Other home options usually recommend a home stretching program of lengthening the Achilles tendon. With some cases, this can be valuable as most people with the dreaded PFS (plantar fasciitis syndrome) are overly tight, everywhere. As one of my patients described, “it feels that every muscle in my body is shorter than it should be”. Stretch your achilles, hips, back, and even your neck. There are long strips of fascia in the body that interconnect these areas that needs stretched. A posterior night splint can also help the process.

Besides becoming a black belt in yoga, other usual home remedies include changing your foot wear, ice massaging the heel, and rolling your foot on a golf ball. So, ditch the flops, cool off, and grab a titleist and get to work. This is no guarantee in a quick recovery, but it does make you feel like you’re getting something done.

White coat options: Once your google recommendations have failed, it’s time to up the ante and the heed the advice of the trained professional. Here’s where it gets dicey folks, option overload like a bad mixed up combo meal at the golden arches. You are either going to pick massage therapy, physical therapy, general practitioner, orthopedist, chiropractor, podiatrist, acupuncturists, and don’t get me started on going to your grand master reiki practitioner.

I am a bit biased, as I am a chiropractor in Denver that sees way to many failed treatments for plantar fasciitis. Some chiropractors are not suited for treating your heel pain, as well as all of the other providers, but the right combination of these providers may actually be the best for your recovery.

One observation that I’ve noticed is that most people that have PFS usually have low back pain and issues that need dealt with.  Each one of the provider options carries a level invasiveness that must be considered. Starting with the least invasive is a good bet as I’m not a fan of corticosteroid injections and unnecessary surgeries. Truthfully there are better options and when analyzing the current research, Shockwave therapy for plantar fasciitis truly stands out as one of the best options.

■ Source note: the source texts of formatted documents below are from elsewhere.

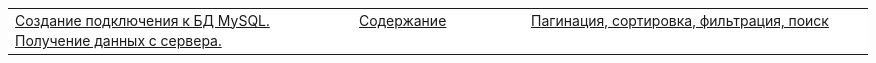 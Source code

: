 <table style="width: 100%;"><tr><td style="width: 40%;">
<a href="../articles/cs_mysql_connection2.md">Создание подключения к БД MySQL. Получение данных с сервера.
</a></td><td style="width: 20%;">
<a href="../readme.md">Содержание
</a></td><td style="width: 40%;">
<a href="../articles/cs_pagination.md">Пагинация, сортировка, фильтрация, поиск
</a></td><tr></table>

Shockwave therapy machines can come in a variety of flavors from cheap table top units to very expensive air compressed units. Providers of shockwave therapy can be rare as the high quality machines are cost prohibitive to clinics. Podiatrists are the most common providers of shockwave therapy for PFS, but you find an occasional lone wolf chiropractor, such as myself that provides this unique therapy option for foot pain.

The difficulty in treating PFS is that it is a condition of degenerative effects that happen over time. It seems like it comes on all of a sudden out of nowhere, but in truth, it is having been slowly percolating for years. The process is one that involves scar tissue build up from repetitive stress. The scar tissue build up prevents blood from reaching the area and thus allowing the area to degenerate. The home remedies are a very temporary fix and until the scar tissue is removed, the problem will keep waxing and waning.

The True Plantar Fasciitis Treatment

Shockwave therapy is a noninvasive safe option that helps break down scar tissue. It also helps stimulate need blood vessel and nerve growth in the area. The shockwave travels into the area and through a series of events creates a mechanical force that breaks that scar tissue. Most cases of heel pain require 3 treatments over a period of 3 weeks, and healing will take place over a period of the next 3-6 months. Pain relief is usually immediate with shockwave therapy.

Other treatment options are usually necessary to help the surrounding tissues up the kinetic chain work more appropriately. This can be achieved with massage, physical therapy, dry needling, active release technique, chiropractic adjustments, losing weight, and changing foot wear. At Denver Chiropractic, LLC we are proud to be the only clinic to offer EMS Swiss Dolorclast Shockwave therapy in Denver.

Treating heel pain can be very difficult, but with the advent of shockwave therapy that produces quick results, your relief is around the corner.